> _Exercise directions_
Your answer should consist only of the lines below from the one with "the server side." through the one with "### graph_tools", copied exactly.

Records from a dataset
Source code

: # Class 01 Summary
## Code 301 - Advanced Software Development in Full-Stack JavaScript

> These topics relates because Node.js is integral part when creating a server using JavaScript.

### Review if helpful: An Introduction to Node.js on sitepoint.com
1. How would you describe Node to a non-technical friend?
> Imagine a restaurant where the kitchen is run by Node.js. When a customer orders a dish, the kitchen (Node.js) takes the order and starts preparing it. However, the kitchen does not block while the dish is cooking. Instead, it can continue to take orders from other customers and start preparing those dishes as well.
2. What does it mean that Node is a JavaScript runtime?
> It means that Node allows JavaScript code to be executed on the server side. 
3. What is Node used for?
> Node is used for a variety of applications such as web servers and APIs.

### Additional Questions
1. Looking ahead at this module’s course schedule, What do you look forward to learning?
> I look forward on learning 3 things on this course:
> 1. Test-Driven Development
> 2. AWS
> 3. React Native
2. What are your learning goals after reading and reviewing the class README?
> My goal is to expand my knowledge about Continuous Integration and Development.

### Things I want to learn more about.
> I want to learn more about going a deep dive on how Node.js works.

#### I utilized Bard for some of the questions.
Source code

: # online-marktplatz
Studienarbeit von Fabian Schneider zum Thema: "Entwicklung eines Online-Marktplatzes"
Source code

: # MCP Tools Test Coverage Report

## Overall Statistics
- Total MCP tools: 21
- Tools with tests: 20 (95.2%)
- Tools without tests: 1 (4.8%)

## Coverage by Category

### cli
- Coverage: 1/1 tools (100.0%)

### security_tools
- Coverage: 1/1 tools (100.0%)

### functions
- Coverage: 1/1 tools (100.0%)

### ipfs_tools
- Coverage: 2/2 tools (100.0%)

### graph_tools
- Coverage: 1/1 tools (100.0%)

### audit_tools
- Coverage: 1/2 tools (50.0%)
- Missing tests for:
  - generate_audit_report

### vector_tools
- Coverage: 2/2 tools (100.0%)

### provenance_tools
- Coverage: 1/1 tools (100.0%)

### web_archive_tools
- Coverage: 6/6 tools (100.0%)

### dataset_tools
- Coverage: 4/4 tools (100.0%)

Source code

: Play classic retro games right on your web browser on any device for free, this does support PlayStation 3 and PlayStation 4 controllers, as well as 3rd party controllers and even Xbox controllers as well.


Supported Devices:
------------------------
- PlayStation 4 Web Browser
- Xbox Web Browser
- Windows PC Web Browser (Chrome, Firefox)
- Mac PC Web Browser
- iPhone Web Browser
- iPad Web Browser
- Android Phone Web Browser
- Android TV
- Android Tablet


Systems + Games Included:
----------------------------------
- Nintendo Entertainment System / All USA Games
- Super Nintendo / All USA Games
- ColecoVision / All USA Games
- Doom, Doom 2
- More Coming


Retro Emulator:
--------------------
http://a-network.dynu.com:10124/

> _Solution below_
> It means that Node allows JavaScript code to be executed on the server side. 
3. What is Node used for?
> Node is used for a variety of applications such as web servers and APIs.

### Additional Questions
1. Looking ahead at this module’s course schedule, What do you look forward to learning?
> I look forward on learning 3 things on this course:
> 1. Test-Driven Development
> 2. AWS
> 3. React Native
2. What are your learning goals after reading and reviewing the class README?
> My goal is to expand my knowledge about Continuous Integration and Development.

### Things I want to learn more about.
> I want to learn more about going a deep dive on how Node.js works.

#### I utilized Bard for some of the questions.
Source code

: # online-marktplatz
Studienarbeit von Fabian Schneider zum Thema: "Entwicklung eines Online-Marktplatzes"
Source code

: # MCP Tools Test Coverage Report

## Overall Statistics
- Total MCP tools: 21
- Tools with tests: 20 (95.2%)
- Tools without tests: 1 (4.8%)

## Coverage by Category

### cli
- Coverage: 1/1 tools (100.0%)

### security_tools
- Coverage: 1/1 tools (100.0%)

### functions
- Coverage: 1/1 tools (100.0%)

### ipfs_tools
- Coverage: 2/2 tools (100.0%)

### graph_tools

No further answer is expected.